Das Material, das Meuser auf dem Schrott findet, wird zugeschnitten, geschweißt, gestaucht, gefaltet, kombiniert und oft bemalt – mit Rostschutzanstrich oder Ölfarbe. Die Farbe bringt ein drittes Moment der Spannung ins Spiel, denn durch den direkten Einsatz der Rostschutzfarbe – wenn sie nicht sowieso schon auf dem Fundstück vorhanden ist–, wirkt sie eher wie eine Art Überzug, eine weitere Schicht auf dem Material, womit die skulpturale Qualität die malerische überwiegt. Eine Rostschutzfarbe, die Meuser jahrelang verwendete, da ihr Orange so intensiv leuchtet, ist die titelgebende Mennige. Das Pigment ist giftig, weshalb die künstliche Herstellung seit 2012 in Deutschland verboten ist. Für Restaurierungen ist sie noch erhältlich. Im Kontrast zu den oxidierten Flächen des unbehandelten Metalls leuchten die Mennige, aber auch andere Rostschutzfarben wie Grau, Rotbraun oder Ockergelb, besonders intensiv. Mit den Jahren ist Meusers Farbpalette feiner geworden. Zunächst kamen Indigoblau, Gelbgrün und Zinnoberrot hinzu. Die Wallungen und Falten des Blechs der jüngeren und aktuellen Arbeiten, zu sehen bei Bärbel Grässlin, legt Meuser in pastell-pudrige Töne, die von Rosa und Eierschalenweiß über Neapelgelb bis ins Beige reichen.

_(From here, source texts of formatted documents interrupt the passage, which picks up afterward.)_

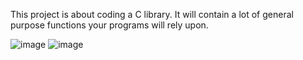 This project is about coding a C library.
It will contain a lot of general purpose functions your programs will rely upon.

![image](https://user-images.githubusercontent.com/95627071/214830245-de57e140-67ee-404c-8a16-73ec8c2f6049.png) ![image](https://user-images.githubusercontent.com/95627071/214830438-3fbe94ec-c0ee-4525-80d2-3b4f7c62fde0.png)

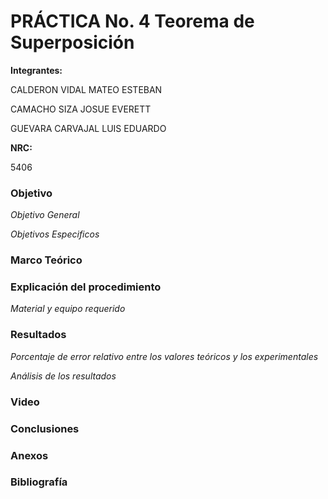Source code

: 
# PRÁCTICA No. 4 Teorema de Superposición

**Integrantes:**

CALDERON VIDAL MATEO ESTEBAN

CAMACHO SIZA JOSUE EVERETT

GUEVARA CARVAJAL LUIS EDUARDO

**NRC:**

5406

### Objetivo

*Objetivo General*

*Objetivos Especificos*

### Marco Teórico

### Explicación del procedimiento

*Material y equipo requerido*

### Resultados

*Porcentaje de error relativo entre los valores teóricos y los experimentales*

*Análisis de los resultados*

### Video

### Conclusiones

### Anexos

### Bibliografía
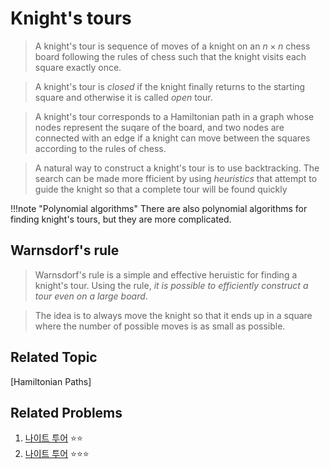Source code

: # Knight's tours
> A knight's tour is sequence of moves of a knight on an $n \times n$ chess board following the rules of chess such that the knight visits each square exactly once.

> A knight's tour is *closed* if the knight finally returns to the starting square and otherwise it is called *open* tour.

> A knight's tour corresponds to a Hamiltonian path in a graph whose nodes represent the suqare of the board, and two nodes are connected with an edge if a knight can move between the squares according to the rules of chess.

> A natural way to construct a knight's tour is to use backtracking. The search can be made more fficient by using _heuristics_ that attempt to guide the knight so that a complete tour will be found quickly

!!!note "Polynomial algorithms"
    There are also polynomial algorithms for finding knight's tours,
    but they are more complicated.
    
## Warnsdorf's rule
> Warnsdorf's rule is a simple and effective heruistic for finding a knight's tour.
> Using the rule, _it is possible to efficiently construct a tour even on a large board_.

> The idea is to always move the knight so that it ends up in a square where the number of possible moves is as small as possible.

## Related Topic
[Hamiltonian Paths]

## Related Problems
1. [나이트 투어](https://www.acmicpc.net/problem/1331) :star::star:
2. [나이트 투어](https://www.acmicpc.net/problem/2025) :star::star::star:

Trotz der Schwere des Materials und der oft scharfen Kanten, wirken Meusers Arbeiten leicht. Auch wenn das Verformen von Eisen und Stahl viel Kraft bedarf, scheinen Meusers Arbeiten weniger deformiert, mit Gewalt in eine neue Form gezwungen, als mit geduldiger Sorgfalt in der Erscheinung verändert, in Wallungen gebracht und in Falten gelegt. Tritt man näher an sie heran, sieht man zuweilen auch Löcher, Risse und organische Strukturen. Die Härte des Materials tritt zurück zugunsten einer optischen Weichheit. Was Meusers Arbeiten auszeichnet, ist ihre Aufrichtigkeit, ihre Menschlichkeit. Er faltet und stülpt das Innere des Materials nach Außen.